Bild: Myfest, das heißt: Köfte, Caipi und dichtes Gedränge.
Kreuzberg könnte am kommenden 1. Mai ohne Myfest dastehen. Ein Anwohner aus
der Oranienstraße will die Veranstaltung jetzt juristisch kippen. Er hat
beim Verwaltungsgericht Klage eingereicht. Die Argumentation: Es handele
sich beim Myfest nicht um eine Versammlung im Sinne des Grundgesetzes, da
dort keine öffentliche Meinungsbildung stattfinde. Als normale
Veranstaltung sei das Myfest aber „nicht genehmigungsfähig“.
Um das zu veranschaulichen, werden in der Klage die Zustände vom
diesjährigen 1. Mai rund um die Oranienstraße aus Sicht des Anwohners
ausführlich beschrieben. Er habe seine Wohnung am 1. Mai praktisch nicht
nutzen können, ab 14 Uhr sei sie wegen des Gedränges auch zu Fuß nicht mehr
zu erreichen gewesen. Es habe eine „unkontrollierte Entwicklung von Lärm“
gegeben, „man watet durch ein Meer aus Plastik und anderen Abfällen“. Die
Grills stellten eine Brandgefahr dar, es habe aber kein angemessenes
Sicherheits- und Fluchtwegekonzept gegeben. Zudem hätten Besucher in
Grünanlagen, Fluren und Hinterhöfen massenhaft ihre Notdurft verrichtet.

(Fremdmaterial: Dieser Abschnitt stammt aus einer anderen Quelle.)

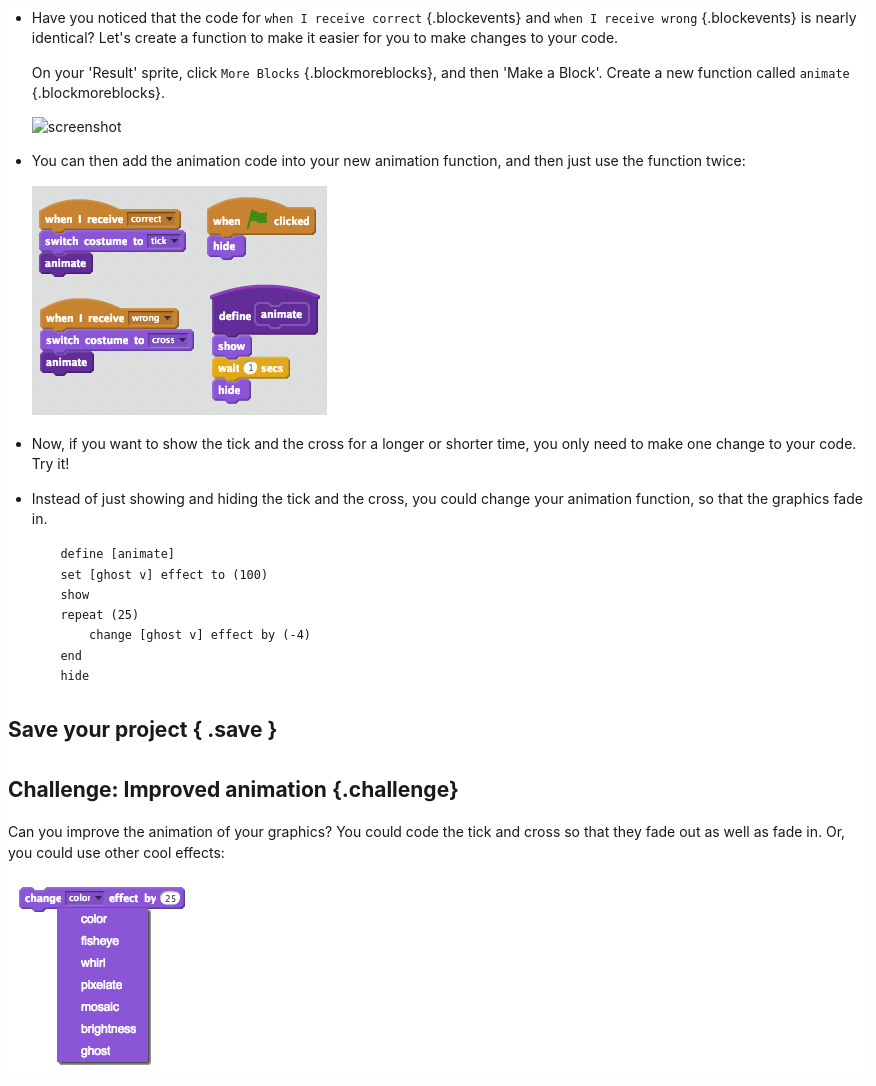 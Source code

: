 + Have you noticed that the code for `when I receive correct` {.blockevents} and `when I receive wrong` {.blockevents} is nearly identical? Let's create a function to make it easier for you to make changes to your code.

	On your 'Result' sprite, click `More Blocks` {.blockmoreblocks}, and then 'Make a Block'. Create a new function called `animate` {.blockmoreblocks}.

	![screenshot](brain-animate-function.png)

+ You can then add the animation code into your new animation function, and then just use the function twice:

	![screenshot](brain-use-function.png)

+ Now, if you want to show the tick and the cross for a longer or shorter time, you only need to make one change to your code. Try it!

+ Instead of just showing and hiding the tick and the cross, you could change your animation function, so that the graphics fade in.

	```blocks
		define [animate]
		set [ghost v] effect to (100)		
		show
		repeat (25)
			change [ghost v] effect by (-4)
		end
		hide
	```

## Save your project { .save }

## Challenge: Improved animation {.challenge}
Can you improve the animation of your graphics? You could code the tick and cross so that they fade out as well as fade in. Or, you could use other cool effects:

![screenshot](brain-effects.png)

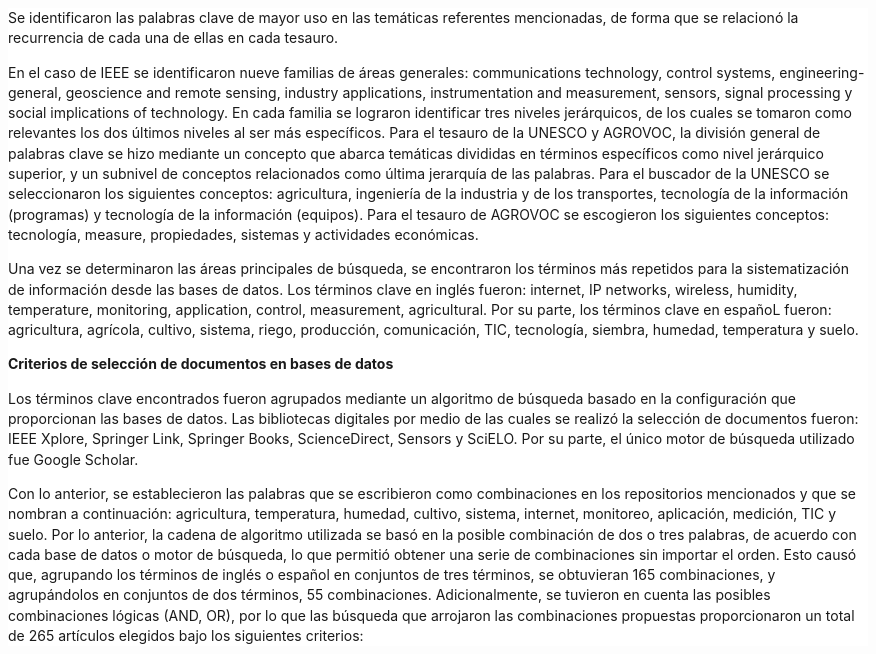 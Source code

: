 Se identificaron las palabras clave de mayor uso en 
las temáticas referentes mencionadas, de forma que 
se relacionó la recurrencia de cada una de ellas en 
cada tesauro.

En el caso de IEEE se identificaron nueve familias 
de áreas generales: communications technology, control systems, engineering-general, geoscience and remote sensing, industry applications, instrumentation 
and measurement, sensors, signal processing y social 
implications of technology. En cada familia se lograron identificar tres niveles jerárquicos, de los cuales 
se tomaron como relevantes los dos últimos niveles al 
ser más específicos. Para el tesauro de la UNESCO y 
AGROVOC, la división general de palabras clave se hizo 
mediante un concepto que abarca temáticas divididas 
en términos específicos como nivel jerárquico superior, y un subnivel de conceptos relacionados como 
última jerarquía de las palabras. Para el buscador de 
la UNESCO se seleccionaron los siguientes conceptos: 
agricultura, ingeniería de la industria y de los transportes, tecnología de la información (programas) y tecnología de la información (equipos). Para el tesauro de 
AGROVOC se escogieron los siguientes conceptos: 
tecnología, measure, propiedades, sistemas y actividades económicas.

Una vez se determinaron las áreas principales de 
búsqueda, se encontraron los términos más repetidos para la sistematización de información desde las 
bases de datos. Los términos clave en inglés fueron: 
internet, IP networks, wireless, humidity, temperature, 
monitoring, application, control, measurement, agricultural. Por su parte, los términos clave en españoL fueron: agricultura, agrícola, cultivo, sistema, riego, 
producción, comunicación, TIC, tecnología, siembra, 
humedad, temperatura y suelo.

<b>Criterios de selección de documentos en bases de 
datos</b>

Los términos clave encontrados fueron agrupados mediante un algoritmo de búsqueda basado en la configuración que proporcionan las bases de datos. Las bibliotecas digitales por medio de las cuales se realizó la 
selección de documentos fueron: IEEE Xplore, Springer 
Link, Springer Books, ScienceDirect, Sensors y SciELO. 
Por su parte, el único motor de búsqueda utilizado fue 
Google Scholar.

Con lo anterior, se establecieron las palabras que se 
escribieron como combinaciones en los repositorios 
mencionados y que se nombran a continuación: agricultura, temperatura, humedad, cultivo, sistema, internet, monitoreo, aplicación, medición, TIC y suelo.
Por lo anterior, la cadena de algoritmo utilizada se 
basó en la posible combinación de dos o tres palabras, 
de acuerdo con cada base de datos o motor de búsqueda, lo que permitió obtener una serie de combinaciones 
sin importar el orden. Esto causó que, agrupando los 
términos de inglés o español en conjuntos de tres términos, se obtuvieran 165 combinaciones, y agrupándolos en conjuntos de dos términos, 55 combinaciones. 
Adicionalmente, se tuvieron en cuenta las posibles 
combinaciones lógicas (AND, OR), por lo que las búsqueda que arrojaron las combinaciones propuestas 
proporcionaron un total de 265 artículos elegidos bajo 
los siguientes criterios:
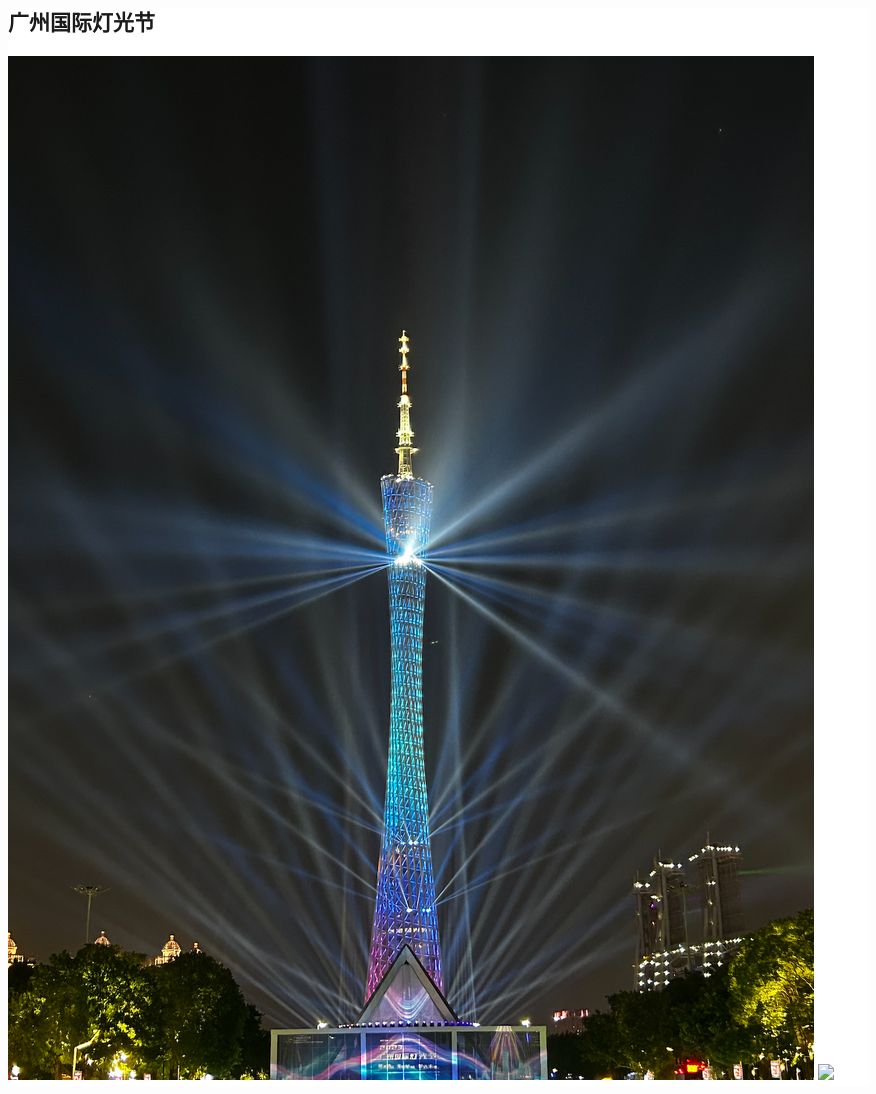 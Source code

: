 ## 广州国际灯光节

![](/assets/image/weekly/2023-47/image-20231126203637594.png)
![](/assets/image/weekly/2023-47/image-20231126203708897.png)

„In den Rinnsteinen stand der Urin teilweise wie Regenwasser nach einem
Wolkenbruch“, heißt es in der Klage.
Das Myfest wurde 2003 von Anwohnern erfunden, um der ritualisierten Randale
am 1. Mai in Kreuzberg etwas entgegenzusetzen. Eine wichtige Rolle spielte
damals Silke Fischer, ehemalige Hausbesetzerin, Kreisvorsitzende der SPD
und Bezirksamtsmitarbeiterin. Ausgerechnet ihr Ehemann, Andreas
Wandersleben, ist es, der nun gegen die Veranstaltung klagt. Eigentlich
wünsche er sich eine Fortsetzung, sagte Wandersleben der Berliner Zeitung.
„Aber eine Katastrophe wie bei der Loveparade in Duisburg will ich bei uns
nicht erleben.“
Tatsächlich hat sich das Myfest seit 2003 stark verändert. Die
Besucherzahlen stiegen von Jahr zu Jahr, aus dem Kiezfest wurde eine
Riesensause. Rund 40.000 Menschen sollen am vergangenen 1. Mai im Viertel
rund um die Oranienstraße unterwegs gewesen sein.
Weil das Sicherheitskonzept nur für 35.000 Personen ausgelegt war, hatte
Bezirksbürgermeisterin Monika Herrmann (Grüne) die Veranstaltung danach in
Frage gestellt. Bei einem Treffen mit den Organisatoren verständigte man
sich dann darauf, am Myfest festzuhalten. Allerdings in veränderter Form:
Erwogen wird etwa, die Partymeile zu entzerren und auch auf den Görlitzer
Park und den Moritzplatz auszuweiten.
Wandersleben reicht diese Ankündigung offenbar nicht. Das Myfest gehe auf
Kosten der Anwohner und sei nicht zumutbar, sagte am Sonntag Rechtsanwalt
Johannes Eisenberg, der ihn vertritt. „Polizei und Bezirk missbrauchen die
Versammlungsfreiheit, um eine halbstaatliche Veranstaltung zu inszenieren
und in Grundrechte der Anwohner einzugreifen.“ Die Versammlungsfreiheit
diene aber dem Schutz der Bürger und nicht dem Staat.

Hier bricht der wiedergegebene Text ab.